Die Klasse 9 B der Shiroiwa Junior High School wird auf die Insel berufen. Jeder Schüler bekommt nach den grundlegenden Erklärungen ein Standard-Paket ausgehändigt. In diesem befinden sich einige für das Überleben notwendige Utensilien, wie etwas zu Trinken und Nahrung für ein paar Tage. In dem Paket ist auch eine zufällig zugeteilte Waffe, die dazu dient, die anderen Klassenkameraden auf die eine oder andere Weise um die Ecke zu bringen, bis eine einzige Person als Sieger aus diesem Wettkampf hervorgeht.
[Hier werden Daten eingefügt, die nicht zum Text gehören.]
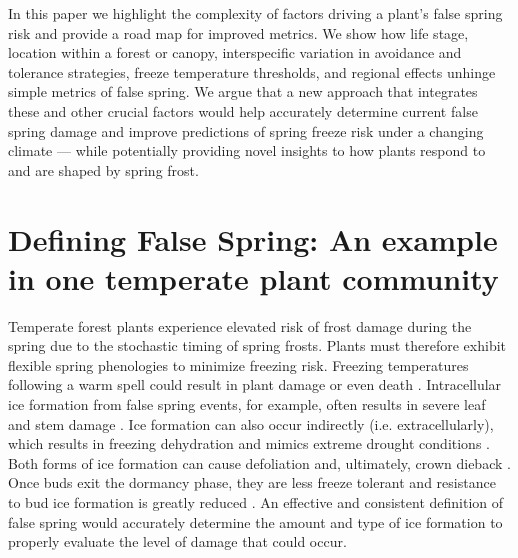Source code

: \documentclass{article}\usepackage[]{graphicx}\usepackage[]{color}
\begin{document}
In this paper we highlight the complexity of factors driving a plant's false spring risk and provide a road map for improved metrics. We show how life stage, location within a forest or canopy, interspecific variation in avoidance and tolerance strategies, freeze temperature thresholds, and regional effects unhinge simple metrics of false spring. We argue that a new approach that integrates these and other crucial factors would help accurately determine current false spring damage and improve predictions of spring freeze risk under a changing climate --- while potentially providing novel insights to how plants respond to and are shaped by spring frost. %

\section{Defining False Spring: An example in one temperate plant community}
Temperate forest plants experience elevated risk of frost damage during the spring due to the stochastic timing of spring frosts. 
Plants must therefore exhibit flexible spring phenologies to minimize freezing risk. Freezing temperatures following a warm spell could result in plant damage or even death \citep{Ludlum1968, Mock2007}. Intracellular ice formation from false spring events, for example, often results in severe leaf and stem damage \citep{Burke1976, Sakai1987}. Ice formation can also occur indirectly (i.e. extracellularly), which results in freezing dehydration and mimics extreme drought conditions \citep{Pearce2001, Beck2004, Hofmann2015}. Both forms of ice formation can cause defoliation and, ultimately, crown dieback \citep{Gu2008}. Once buds exit the dormancy phase, they are less freeze tolerant and resistance to bud ice formation is greatly reduced \citep{Taschler2004, Lenz2013, Vitasse2014a}. An effective and consistent definition of false spring would accurately determine the amount and type of ice formation to properly evaluate the level of damage that could occur.
\end{document}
Die Schulklasse beginnt willfährig, der gestellten Aufgabe nachzukommen. Keiner der bisher mehr oder weniger beliebten Klassenkameraden ist sicher davor, durch die Hand der anderen das Leben zu verlieren. Shuya und Noriko schließen sich sogleich zusammen und schlagen sich im Verlauf durch zahlreiche gefährliche Situationen, in denen sie lernen, dass jeder doch sich selbst am Nächsten ist.


Bukkoroshite yaru zo

In der Oberstufe im Sozialkundeunterricht wurden meine Klassenkameraden und ich bei einer historischen Abhandlung mal gefragt, wer denn im Dritten Reich in den Widerstand gegangen wäre. Es gingen prompt alle Hände nach oben. Ob sich auch wirklich jeder gemeldet hat, war letzlich auch egal, da die die Frage eher hypothetischer Natur war und die Lehrkraft von voller Zustimmung ausging. Die Sichtung dieses Filmes erinnerte mich jedoch an diesen eigentlich schon längst vergessenen Moment.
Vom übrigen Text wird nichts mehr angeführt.